Si leva un malcontento generale, improperi, fischi e urla mentre da tutte le vie di uscita le 30.000 persone presenti si allontanano e per fortuna tutto procede per il meglio, sotto la pioggia che ancora cadeva.
Analizzando quanto accaduto, emergono sicuramente lacune nella gestione di una situazione di emergenza, che possiamo chiamare emergenza solo parzialmente: le previsioni del tempo davano già segni di una perturbazione, seppur non così accentuata, ma ad ogni modo non qualcosa di inaspettato e caduto dal cielo… o meglio in questo caso sì, è caduto dal cielo ma non era del tutto imprevisto.
La gestione/non-gestione delle persone che hanno ripreso posizione sotto il palco con i rischi del caso, a mio avviso, è riconducibile anche a una comunicazione inefficace e carente: dopo il primo annuncio delle 21, con la promessa di aggiornamenti dopo 15 minuti il tempo è passato, le condizioni sono peggiorate, tutti sono stati lasciati lì abbandonati e privi di informazioni (capisco che per gli organizzatori fosse una situazione non semplice ma non può essere comunque una giustificazione) e questo ha portato a comportamenti non corretti di persone senza una guida.

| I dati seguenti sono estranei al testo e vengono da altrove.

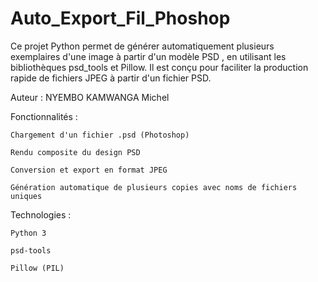 # Auto_Export_Fil_Phoshop
Ce projet Python permet de générer automatiquement plusieurs exemplaires d'une image à partir d'un modèle PSD , en utilisant les bibliothèques psd_tools et Pillow. Il est conçu pour faciliter la production rapide de fichiers JPEG à partir d'un fichier PSD.

Auteur : NYEMBO KAMWANGA Michel

Fonctionnalités :

    Chargement d'un fichier .psd (Photoshop)

    Rendu composite du design PSD

    Conversion et export en format JPEG

    Génération automatique de plusieurs copies avec noms de fichiers uniques
    
Technologies :

    Python 3

    psd-tools

    Pillow (PIL)
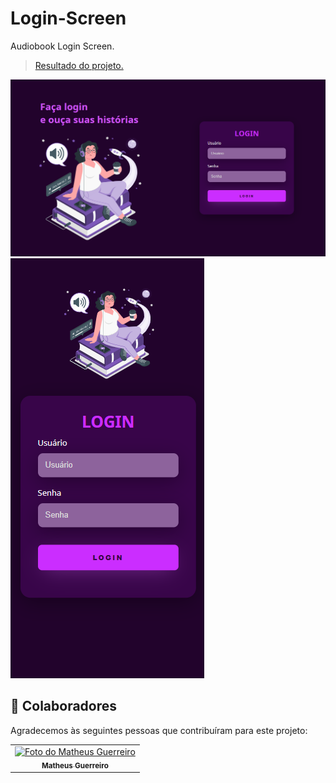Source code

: # Login-Screen
Audiobook Login Screen.

> <a href="https://audiobook-login.netlify.app/">Resultado do projeto.</a>

<img src="assets/Print Web.png" alt="Print Login screen">

<img src="assets/Print Mobile.png" alt="Print Login screen mobile">

## 🤝 Colaboradores

Agradecemos às seguintes pessoas que contribuíram para este projeto:

<table>
  <tr>
    <td align="center">
      <a href="www.linkedin.com/in/matheus-guerreiro-0a545b208">
        <img src="https://avatars.githubusercontent.com/u/96263153?v=4" width="100px;" alt="Foto do Matheus Guerreiro"/><br>
        <sub>
          <b>Matheus Guerreiro</b>
        </sub>
      </a>
    </td>
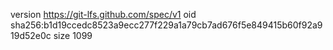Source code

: version https://git-lfs.github.com/spec/v1
oid sha256:b1d19ccedc8523a9ecc277f229a1a79cb7ad676f5e849415b60f92a919d52e0c
size 1099
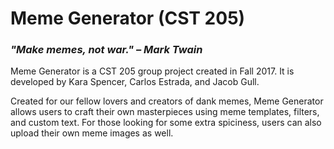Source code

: # Meme Generator (CST 205)
### *"Make memes, not war." – Mark Twain*
Meme Generator is a CST 205 group project created in Fall 2017. It is developed by Kara Spencer, Carlos Estrada, and Jacob Gull.

Created for our fellow lovers and creators of dank memes, Meme Generator allows users to craft their own masterpieces using meme templates, filters, and custom text. For those looking for some extra spiciness, users can also upload their own meme images as well.
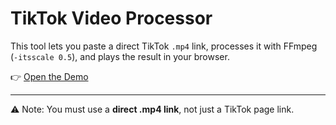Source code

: # TikTok Video Processor

This tool lets you paste a direct TikTok `.mp4` link, processes it with FFmpeg (`-itsscale 0.5`), and plays the result in your browser.

👉 [Open the Demo](https://hgoshooo.github.io/)

---
⚠️ Note: You must use a **direct .mp4 link**, not just a TikTok page link.
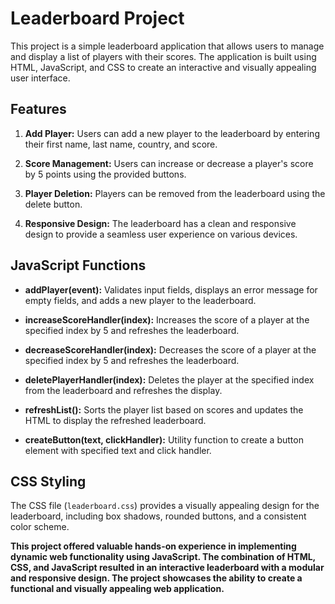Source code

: # Leaderboard Project

This project is a simple leaderboard application that allows users to manage and display a list of players with their scores. The application is built using HTML, JavaScript, and CSS to create an interactive and visually appealing user interface.

## Features

1. **Add Player:** Users can add a new player to the leaderboard by entering their first name, last name, country, and score.

2. **Score Management:** Users can increase or decrease a player's score by 5 points using the provided buttons.

3. **Player Deletion:** Players can be removed from the leaderboard using the delete button.

4. **Responsive Design:** The leaderboard has a clean and responsive design to provide a seamless user experience on various devices.

## JavaScript Functions

- **addPlayer(event):** Validates input fields, displays an error message for empty fields, and adds a new player to the leaderboard.

- **increaseScoreHandler(index):** Increases the score of a player at the specified index by 5 and refreshes the leaderboard.

- **decreaseScoreHandler(index):** Decreases the score of a player at the specified index by 5 and refreshes the leaderboard.

- **deletePlayerHandler(index):** Deletes the player at the specified index from the leaderboard and refreshes the display.

- **refreshList():** Sorts the player list based on scores and updates the HTML to display the refreshed leaderboard.

- **createButton(text, clickHandler):** Utility function to create a button element with specified text and click handler.

## CSS Styling

The CSS file (`leaderboard.css`) provides a visually appealing design for the leaderboard, including box shadows, rounded buttons, and a consistent color scheme.

**This project offered valuable hands-on experience in implementing dynamic web functionality using JavaScript. The combination of HTML, CSS, and JavaScript resulted in an interactive leaderboard with a modular and responsive design. The project showcases the ability to create a functional and visually appealing web application.**
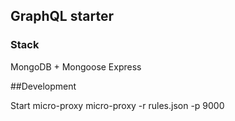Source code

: ## GraphQL starter 

### Stack
MongoDB + Mongoose
Express


##Development

Start micro-proxy
micro-proxy -r rules.json -p 9000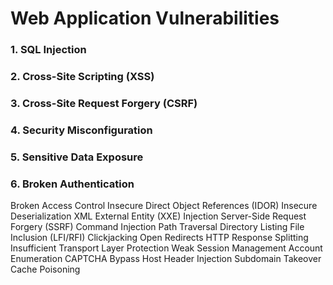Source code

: # Web Application Vulnerabilities
### 1. SQL Injection
### 2. Cross-Site Scripting (XSS)
### 3. Cross-Site Request Forgery (CSRF)
### 4. Security Misconfiguration
### 5. Sensitive Data Exposure
### 6. Broken Authentication
Broken Access Control
Insecure Direct Object References (IDOR)
Insecure Deserialization
XML External Entity (XXE) Injection
Server-Side Request Forgery (SSRF)
Command Injection
Path Traversal
Directory Listing
File Inclusion (LFI/RFI)
Clickjacking
Open Redirects
HTTP Response Splitting
Insufficient Transport Layer Protection
Weak Session Management
Account Enumeration
CAPTCHA Bypass
Host Header Injection
Subdomain Takeover
Cache Poisoning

E ancora una volta il paragone col mondo del lavoro è immediato, pensando a quelle aziende dove i lavoratori non sono formati, non hanno procedure, non hanno preposti che stiano al loro fianco e li prendano per mano nel momento del bisogno: in una situazione di emergenza sicuramente qualcuno deve essere preso per mano.
Doveva essere una serata Rock e invece è stata una serata che ha fatto vedere come ancora ci sia tanto da fare, specie negli spettacoli, sul tema Safe.
PS: in tutto questo una nota negativa la devo assegnare ai Maiden, che in tutto questo non si sono fatti vedere e sentire, anche solo per un “ehi ci dispiace tanto ma è per la sicurezza di tutti” che avrebbe lasciato un bel segno.